The file is used by the output index.html landing page to provide a visual for the dataset.

The dataset.png file can be provided in the main dataset folder (no need to provide in every version folder) and if provided in a versioned dataset will be used instead of the main image. All datasets should provide an image file in order to create a more visually interesting landing page, for example a screen shot of map if the dataset is a spatial data layer. The image for a dataset version may change over time as the data changes.

Inserts for <head>

One or more files can be inserted in the <head> section using the DatasetIndexHeadInsertTopFiles command parameter.

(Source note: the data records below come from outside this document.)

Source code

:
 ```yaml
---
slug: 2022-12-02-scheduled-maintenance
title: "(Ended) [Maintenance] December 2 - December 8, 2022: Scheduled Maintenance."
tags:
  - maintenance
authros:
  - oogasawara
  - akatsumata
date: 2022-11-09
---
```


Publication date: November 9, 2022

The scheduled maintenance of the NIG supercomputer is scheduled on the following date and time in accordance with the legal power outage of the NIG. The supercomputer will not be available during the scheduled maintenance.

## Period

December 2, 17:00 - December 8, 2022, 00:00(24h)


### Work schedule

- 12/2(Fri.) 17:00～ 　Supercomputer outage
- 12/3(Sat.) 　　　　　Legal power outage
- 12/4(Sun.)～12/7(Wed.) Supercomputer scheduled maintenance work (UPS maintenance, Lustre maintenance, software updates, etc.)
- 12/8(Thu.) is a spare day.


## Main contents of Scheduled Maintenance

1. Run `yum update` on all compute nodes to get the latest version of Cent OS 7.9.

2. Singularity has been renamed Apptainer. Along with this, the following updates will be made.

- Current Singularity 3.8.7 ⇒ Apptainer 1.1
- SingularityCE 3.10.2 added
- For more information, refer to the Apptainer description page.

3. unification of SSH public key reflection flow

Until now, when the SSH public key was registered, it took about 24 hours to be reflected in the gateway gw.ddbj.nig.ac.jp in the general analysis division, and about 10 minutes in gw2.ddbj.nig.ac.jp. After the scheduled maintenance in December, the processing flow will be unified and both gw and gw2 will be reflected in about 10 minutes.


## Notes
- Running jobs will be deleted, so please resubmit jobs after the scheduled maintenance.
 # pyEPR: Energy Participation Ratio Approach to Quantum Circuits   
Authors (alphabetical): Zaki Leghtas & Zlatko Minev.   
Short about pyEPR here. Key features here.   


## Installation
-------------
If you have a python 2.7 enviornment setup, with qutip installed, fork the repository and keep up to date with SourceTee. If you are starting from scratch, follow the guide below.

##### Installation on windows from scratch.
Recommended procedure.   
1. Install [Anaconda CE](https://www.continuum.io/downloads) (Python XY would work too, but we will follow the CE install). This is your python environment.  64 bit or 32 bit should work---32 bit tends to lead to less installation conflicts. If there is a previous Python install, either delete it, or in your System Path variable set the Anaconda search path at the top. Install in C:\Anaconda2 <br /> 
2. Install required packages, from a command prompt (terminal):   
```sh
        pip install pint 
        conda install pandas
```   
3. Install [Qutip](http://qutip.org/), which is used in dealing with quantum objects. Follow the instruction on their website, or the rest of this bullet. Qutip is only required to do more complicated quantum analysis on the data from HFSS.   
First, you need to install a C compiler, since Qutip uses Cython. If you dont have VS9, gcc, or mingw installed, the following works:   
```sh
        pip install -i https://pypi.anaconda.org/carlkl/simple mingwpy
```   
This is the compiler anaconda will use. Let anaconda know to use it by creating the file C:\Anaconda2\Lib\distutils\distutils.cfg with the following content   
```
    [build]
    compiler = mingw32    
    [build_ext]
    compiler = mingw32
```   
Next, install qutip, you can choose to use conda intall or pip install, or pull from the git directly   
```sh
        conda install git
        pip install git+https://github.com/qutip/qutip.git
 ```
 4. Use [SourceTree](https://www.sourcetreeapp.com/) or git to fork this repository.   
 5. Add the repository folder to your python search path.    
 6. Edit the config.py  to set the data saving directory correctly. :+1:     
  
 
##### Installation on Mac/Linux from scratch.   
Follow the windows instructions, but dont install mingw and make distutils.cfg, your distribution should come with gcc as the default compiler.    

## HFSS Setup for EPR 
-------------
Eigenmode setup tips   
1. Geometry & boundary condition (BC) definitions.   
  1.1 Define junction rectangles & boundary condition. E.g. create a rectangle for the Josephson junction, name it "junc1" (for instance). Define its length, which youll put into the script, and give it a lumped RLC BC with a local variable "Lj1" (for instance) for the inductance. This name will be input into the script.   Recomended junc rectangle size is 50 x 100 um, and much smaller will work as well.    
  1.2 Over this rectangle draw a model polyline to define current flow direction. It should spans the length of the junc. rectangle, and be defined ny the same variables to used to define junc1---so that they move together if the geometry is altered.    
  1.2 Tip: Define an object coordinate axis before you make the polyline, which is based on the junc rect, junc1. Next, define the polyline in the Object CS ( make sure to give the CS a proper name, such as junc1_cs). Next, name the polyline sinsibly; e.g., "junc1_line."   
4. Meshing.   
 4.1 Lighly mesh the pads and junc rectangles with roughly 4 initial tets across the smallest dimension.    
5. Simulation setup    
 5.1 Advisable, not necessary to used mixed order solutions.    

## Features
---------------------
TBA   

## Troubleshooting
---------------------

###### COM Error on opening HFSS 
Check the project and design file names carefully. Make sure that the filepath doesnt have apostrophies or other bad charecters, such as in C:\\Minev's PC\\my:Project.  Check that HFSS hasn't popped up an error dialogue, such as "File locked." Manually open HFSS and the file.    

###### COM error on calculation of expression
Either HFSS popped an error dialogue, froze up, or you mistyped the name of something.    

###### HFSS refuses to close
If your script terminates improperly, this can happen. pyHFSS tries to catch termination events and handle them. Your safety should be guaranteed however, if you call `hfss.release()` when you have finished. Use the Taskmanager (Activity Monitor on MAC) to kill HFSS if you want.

Specify the parameter to insert HTML snippets at the top of the <head> section of the index.html landing page. This can be used, for example, to insert the following:

  • Google Analytics tracking <script>.
  • <meta> elements, for example to specify cache control properties.
  • <link> elements to specify CSS files, favicon, etc.
  • <script> code blocks that define JavaScript functions and other code.
  • CSS and JavaScript files that are referenced in the inserts must be packaged with the inserts or must exist on the deployed website and be accessible.

Because the insert may occur for landing pages at any point in a website hierarchy, paths to shared files should be absolute and begin with /, for example /css, /js, /images, etc. For example, CSS files can be named with a version or use a general name, be uploaded to the top of the website files, and be referenced by different dataset landing pages. It is a website design decision as to whether the style of pages should be frozen as snapshots or used shared configuration.

Inserts for <body>

One or more files can be inserted in the <body> section using the DatasetIndexBodyInsertTopFiles and DatasetIndexBodyInsertBottomFiles command parameters.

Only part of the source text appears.